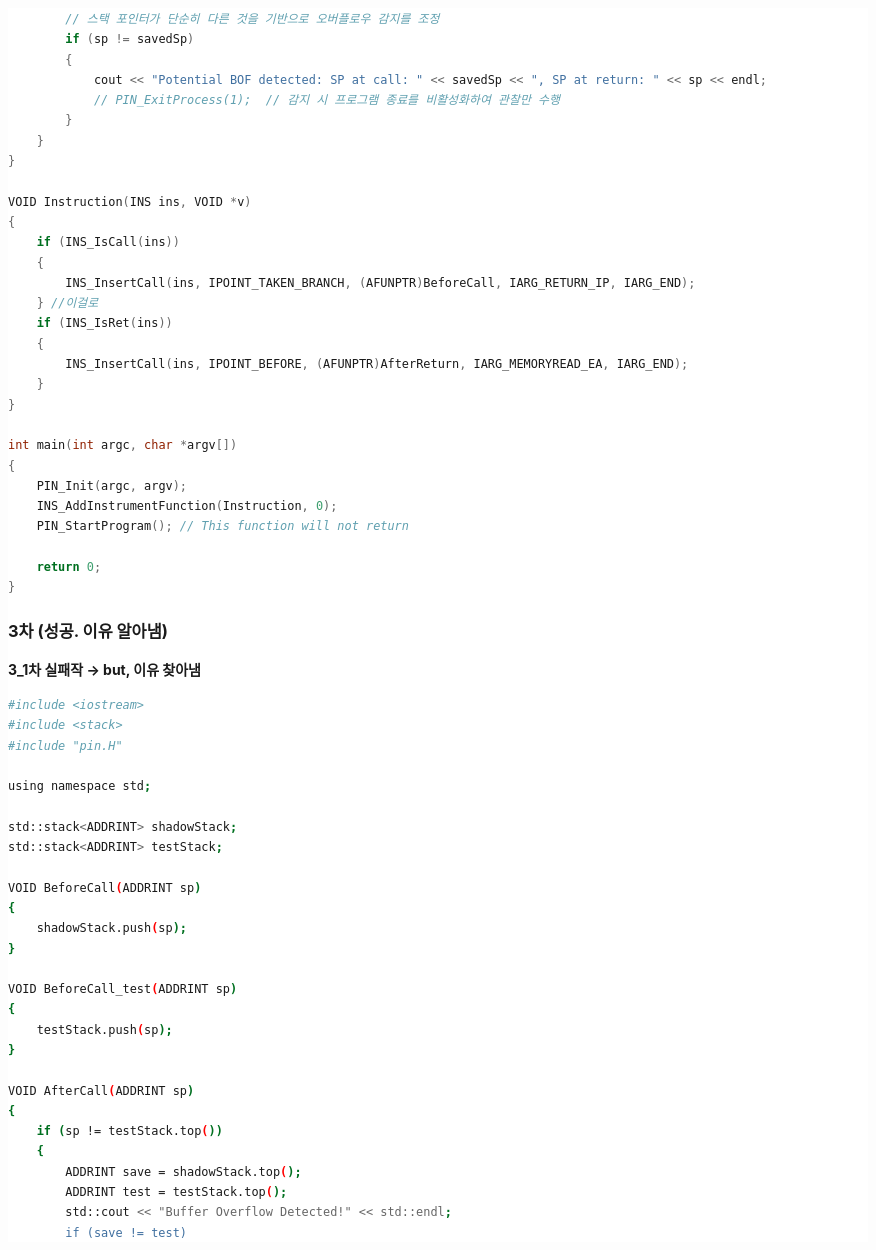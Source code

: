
 ```cpp
        // 스택 포인터가 단순히 다른 것을 기반으로 오버플로우 감지를 조정
        if (sp != savedSp)
        {
            cout << "Potential BOF detected: SP at call: " << savedSp << ", SP at return: " << sp << endl;
            // PIN_ExitProcess(1);  // 감지 시 프로그램 종료를 비활성화하여 관찰만 수행
        }
    }
}

VOID Instruction(INS ins, VOID *v)
{
    if (INS_IsCall(ins))
    {
        INS_InsertCall(ins, IPOINT_TAKEN_BRANCH, (AFUNPTR)BeforeCall, IARG_RETURN_IP, IARG_END);
    } //이걸로
    if (INS_IsRet(ins))
    {
        INS_InsertCall(ins, IPOINT_BEFORE, (AFUNPTR)AfterReturn, IARG_MEMORYREAD_EA, IARG_END);
    }
}

int main(int argc, char *argv[])
{
    PIN_Init(argc, argv);
    INS_AddInstrumentFunction(Instruction, 0);
    PIN_StartProgram(); // This function will not return

    return 0;
}
```

### 3차 (성공. 이유 알아냄)

**3_1차 실패작 → but, 이유 찾아냄**

```bash
#include <iostream>
#include <stack>
#include "pin.H"

using namespace std;

std::stack<ADDRINT> shadowStack;
std::stack<ADDRINT> testStack;

VOID BeforeCall(ADDRINT sp)
{
    shadowStack.push(sp);
}

VOID BeforeCall_test(ADDRINT sp)
{
    testStack.push(sp);
}

VOID AfterCall(ADDRINT sp)
{
    if (sp != testStack.top())
    {
        ADDRINT save = shadowStack.top();
        ADDRINT test = testStack.top();
        std::cout << "Buffer Overflow Detected!" << std::endl;
        if (save != test)
```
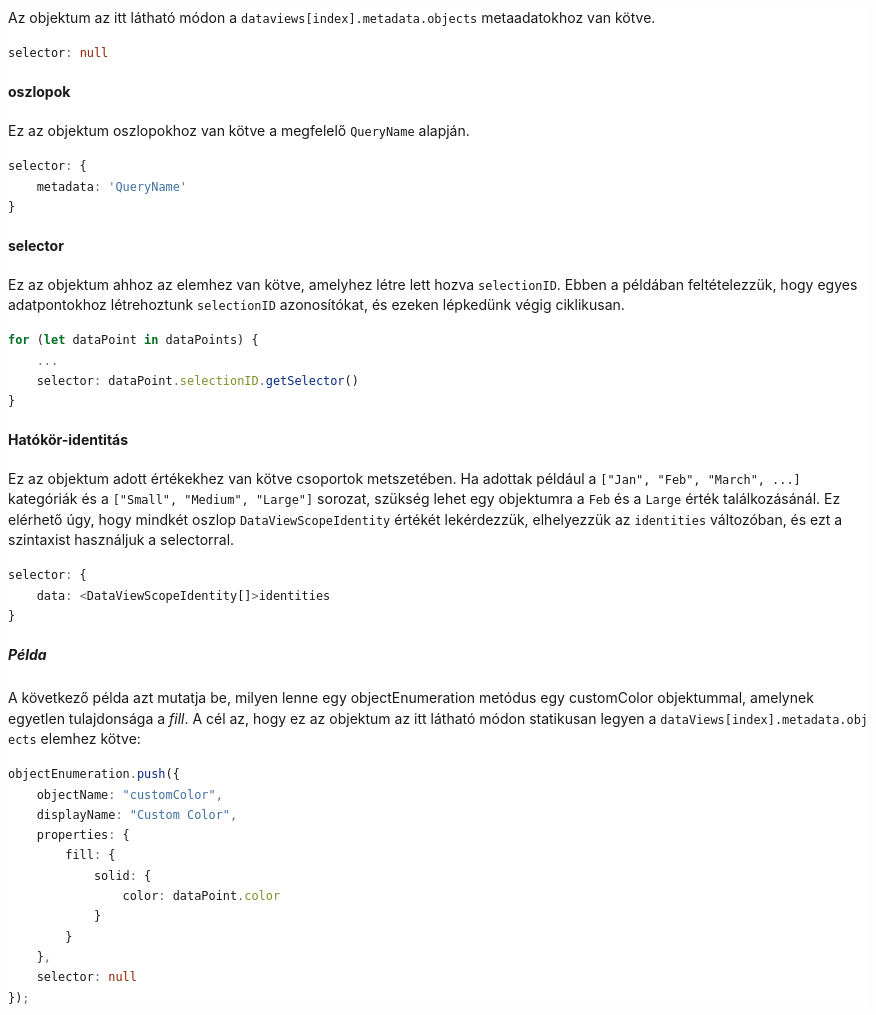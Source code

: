 Az objektum az itt látható módon a `dataviews[index].metadata.objects` metaadatokhoz van kötve.

```typescript
selector: null
```

#### <a name="columns"></a>oszlopok

Ez az objektum oszlopokhoz van kötve a megfelelő `QueryName` alapján.

```typescript
selector: {
    metadata: 'QueryName'
}
```

#### <a name="selector"></a>selector

Ez az objektum ahhoz az elemhez van kötve, amelyhez létre lett hozva `selectionID`. Ebben a példában feltételezzük, hogy egyes adatpontokhoz létrehoztunk `selectionID` azonosítókat, és ezeken lépkedünk végig ciklikusan.

```typescript
for (let dataPoint in dataPoints) {
    ...
    selector: dataPoint.selectionID.getSelector()
}
```

#### <a name="scope-identity"></a>Hatókör-identitás

Ez az objektum adott értékekhez van kötve csoportok metszetében. Ha adottak például a `["Jan", "Feb", "March", ...]` kategóriák és a `["Small", "Medium", "Large"]` sorozat, szükség lehet egy objektumra a `Feb` és a `Large` érték találkozásánál. Ez elérhető úgy, hogy mindkét oszlop `DataViewScopeIdentity` értékét lekérdezzük, elhelyezzük az `identities` változóban, és ezt a szintaxist használjuk a selectorral.

```typescript
selector: {
    data: <DataViewScopeIdentity[]>identities
}
```

##### <a name="example"></a>Példa

A következő példa azt mutatja be, milyen lenne egy objectEnumeration metódus egy customColor objektummal, amelynek egyetlen tulajdonsága a *fill*. A cél az, hogy ez az objektum az itt látható módon statikusan legyen a `dataViews[index].metadata.objects` elemhez kötve:

```typescript
objectEnumeration.push({
    objectName: "customColor",
    displayName: "Custom Color",
    properties: {
        fill: {
            solid: {
                color: dataPoint.color
            }
        }
    },
    selector: null
});
```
- - - -
• _WORK REQUIRED_
Set down a word-for-word copy of the records, dropping any picture.

• _ANSWER BELOW_
Source code

:
 ```cpp
        // 스택 포인터가 단순히 다른 것을 기반으로 오버플로우 감지를 조정
        if (sp != savedSp)
        {
            cout << "Potential BOF detected: SP at call: " << savedSp << ", SP at return: " << sp << endl;
            // PIN_ExitProcess(1);  // 감지 시 프로그램 종료를 비활성화하여 관찰만 수행
        }
    }
}

VOID Instruction(INS ins, VOID *v)
{
    if (INS_IsCall(ins))
    {
        INS_InsertCall(ins, IPOINT_TAKEN_BRANCH, (AFUNPTR)BeforeCall, IARG_RETURN_IP, IARG_END);
    } //이걸로
    if (INS_IsRet(ins))
    {
        INS_InsertCall(ins, IPOINT_BEFORE, (AFUNPTR)AfterReturn, IARG_MEMORYREAD_EA, IARG_END);
    }
}

int main(int argc, char *argv[])
{
    PIN_Init(argc, argv);
    INS_AddInstrumentFunction(Instruction, 0);
    PIN_StartProgram(); // This function will not return

    return 0;
}
```

### 3차 (성공. 이유 알아냄)

**3_1차 실패작 → but, 이유 찾아냄**

```bash
#include <iostream>
#include <stack>
#include "pin.H"

using namespace std;

std::stack<ADDRINT> shadowStack;
std::stack<ADDRINT> testStack;

VOID BeforeCall(ADDRINT sp)
{
    shadowStack.push(sp);
}

VOID BeforeCall_test(ADDRINT sp)
{
    testStack.push(sp);
}

VOID AfterCall(ADDRINT sp)
{
    if (sp != testStack.top())
    {
        ADDRINT save = shadowStack.top();
        ADDRINT test = testStack.top();
        std::cout << "Buffer Overflow Detected!" << std::endl;
        if (save != test)
```
Source code

: Az objektum az itt látható módon a `dataviews[index].metadata.objects` metaadatokhoz van kötve.

```typescript
selector: null
```

#### <a name="columns"></a>oszlopok

Ez az objektum oszlopokhoz van kötve a megfelelő `QueryName` alapján.

```typescript
selector: {
    metadata: 'QueryName'
}
```

#### <a name="selector"></a>selector

Ez az objektum ahhoz az elemhez van kötve, amelyhez létre lett hozva `selectionID`. Ebben a példában feltételezzük, hogy egyes adatpontokhoz létrehoztunk `selectionID` azonosítókat, és ezeken lépkedünk végig ciklikusan.

```typescript
for (let dataPoint in dataPoints) {
    ...
    selector: dataPoint.selectionID.getSelector()
}
```

#### <a name="scope-identity"></a>Hatókör-identitás

Ez az objektum adott értékekhez van kötve csoportok metszetében. Ha adottak például a `["Jan", "Feb", "March", ...]` kategóriák és a `["Small", "Medium", "Large"]` sorozat, szükség lehet egy objektumra a `Feb` és a `Large` érték találkozásánál. Ez elérhető úgy, hogy mindkét oszlop `DataViewScopeIdentity` értékét lekérdezzük, elhelyezzük az `identities` változóban, és ezt a szintaxist használjuk a selectorral.

```typescript
selector: {
    data: <DataViewScopeIdentity[]>identities
}
```

##### <a name="example"></a>Példa

A következő példa azt mutatja be, milyen lenne egy objectEnumeration metódus egy customColor objektummal, amelynek egyetlen tulajdonsága a *fill*. A cél az, hogy ez az objektum az itt látható módon statikusan legyen a `dataViews[index].metadata.objects` elemhez kötve:

```typescript
objectEnumeration.push({
    objectName: "customColor",
    displayName: "Custom Color",
    properties: {
        fill: {
            solid: {
                color: dataPoint.color
            }
        }
    },
    selector: null
});
```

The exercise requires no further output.